大河内代議士は結構な自信があるようだ。どういう方法なのだろう。

彼は話を続ける。


「それはさておき。町田君から話は聞いてませんか?イルシアの追っ手、ペルジュードの件ですが」


「いえ、まだ何も」


「先ほど会議が終わりまして、私も報告を受けました。ペルジュード対策班の結成に伴い、しばらく彼らには東京にいてもらうことになったそうです」


「……えっ」


正直、これは予想外だった。トモはしばらく、こっちに来ないのか。

無意識のうちに彼の存在を当てにしていた自分に気付いた。市と住民の間に立てるのは、彼ぐらいしかいないと思っていたのに。

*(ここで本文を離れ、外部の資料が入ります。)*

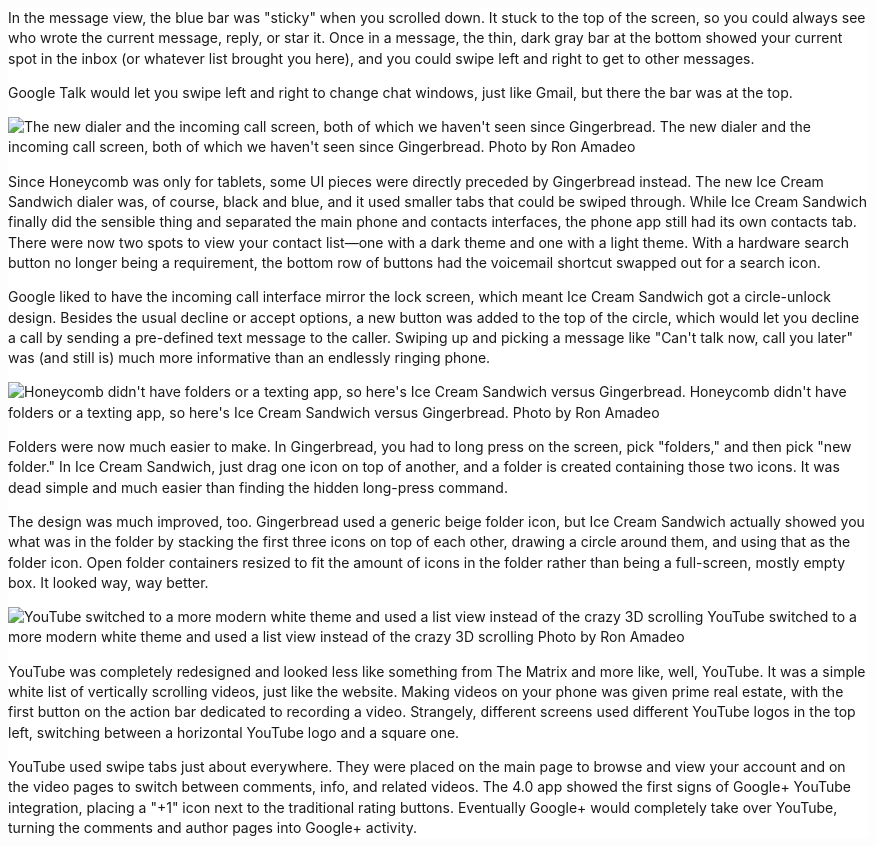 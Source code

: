 In the message view, the blue bar was "sticky" when you scrolled down. It stuck to the top of the screen, so you could always see who wrote the current message, reply, or star it. Once in a message, the thin, dark gray bar at the bottom showed your current spot in the inbox (or whatever list brought you here), and you could swipe left and right to get to other messages.

Google Talk would let you swipe left and right to change chat windows, just like Gmail, but there the bar was at the top.

![The new dialer and the incoming call screen, both of which we haven't seen since Gingerbread.](http://cdn.arstechnica.net/wp-content/uploads/2014/03/inc-calls.png)
The new dialer and the incoming call screen, both of which we haven't seen since Gingerbread.
Photo by Ron Amadeo

Since Honeycomb was only for tablets, some UI pieces were directly preceded by Gingerbread instead. The new Ice Cream Sandwich dialer was, of course, black and blue, and it used smaller tabs that could be swiped through. While Ice Cream Sandwich finally did the sensible thing and separated the main phone and contacts interfaces, the phone app still had its own contacts tab. There were now two spots to view your contact list—one with a dark theme and one with a light theme. With a hardware search button no longer being a requirement, the bottom row of buttons had the voicemail shortcut swapped out for a search icon.

Google liked to have the incoming call interface mirror the lock screen, which meant Ice Cream Sandwich got a circle-unlock design. Besides the usual decline or accept options, a new button was added to the top of the circle, which would let you decline a call by sending a pre-defined text message to the caller. Swiping up and picking a message like "Can't talk now, call you later" was (and still is) much more informative than an endlessly ringing phone.

![Honeycomb didn't have folders or a texting app, so here's Ice Cream Sandwich versus Gingerbread.](http://cdn.arstechnica.net/wp-content/uploads/2014/03/thenonmessedupversion.png)
Honeycomb didn't have folders or a texting app, so here's Ice Cream Sandwich versus Gingerbread.
Photo by Ron Amadeo

Folders were now much easier to make. In Gingerbread, you had to long press on the screen, pick "folders," and then pick "new folder." In Ice Cream Sandwich, just drag one icon on top of another, and a folder is created containing those two icons. It was dead simple and much easier than finding the hidden long-press command.

The design was much improved, too. Gingerbread used a generic beige folder icon, but Ice Cream Sandwich actually showed you what was in the folder by stacking the first three icons on top of each other, drawing a circle around them, and using that as the folder icon. Open folder containers resized to fit the amount of icons in the folder rather than being a full-screen, mostly empty box. It looked way, way better.

![YouTube switched to a more modern white theme and used a list view instead of the crazy 3D scrolling](http://cdn.arstechnica.net/wp-content/uploads/2014/03/youtubes.png)
YouTube switched to a more modern white theme and used a list view instead of the crazy 3D scrolling
Photo by Ron Amadeo

YouTube was completely redesigned and looked less like something from The Matrix and more like, well, YouTube. It was a simple white list of vertically scrolling videos, just like the website. Making videos on your phone was given prime real estate, with the first button on the action bar dedicated to recording a video. Strangely, different screens used different YouTube logos in the top left, switching between a horizontal YouTube logo and a square one.

YouTube used swipe tabs just about everywhere. They were placed on the main page to browse and view your account and on the video pages to switch between comments, info, and related videos. The 4.0 app showed the first signs of Google+ YouTube integration, placing a "+1" icon next to the traditional rating buttons. Eventually Google+ would completely take over YouTube, turning the comments and author pages into Google+ activity.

絶句する私に、大河内代議士は「住民との話なら心配要りませんよ」と笑う。


「そこも手を打ってます。政府としても、住民の皆様に納得してもらいたいですから」


「手を打ってる?」


「まあ、こちらもそのうちに分かりますよ。むしろ問題は、イルシアをどう抑えるかですね。こちらについては、町田君以外でないと……」


「綿貫代議士では、ダメなんですか」


「彼もパイプ役にはなれると思いますが、別件で手一杯です。だから、別の人間が要る」


別の人間?イルシアの人々と仲が良く、しかもある程度説得できそうな人物なんているわけが……



いや、一人いた。



「その点、私に任せてもらえますか」


「貴女がですか?しかし、キャパオーバーになるのでは……」


「大丈夫です。一人、心当たりがあります」


私の脳裏に浮かんだのは、眼鏡の童顔の少年――市川朝人だ。彼はイルシアのトップ「御柱」と仲がいいと聞いている。彼を通して「御柱」に働きかけるのなら、イルシアの動揺も抑えられるかもしれない。


大河内代議士は「なるほど」と同意した。


「貴女がそういうならお任せします。ひとまず、本件についてはまた後でゆっくり話しましょう。では」


彼は少し急いだ様子で一方的に電話を切った。国会議員の中でもそれなりに重要ポジションに就いている彼のことだ、色々忙しいに違いない。


私は天井を仰ぎ、「……よし」と一人頷いた。ひとまず、覚悟を決めよう。ゴチャゴチャ考えるよりも、まずはやってみることだ。




そして、住民説明会の時間となる午後7時がやってきた。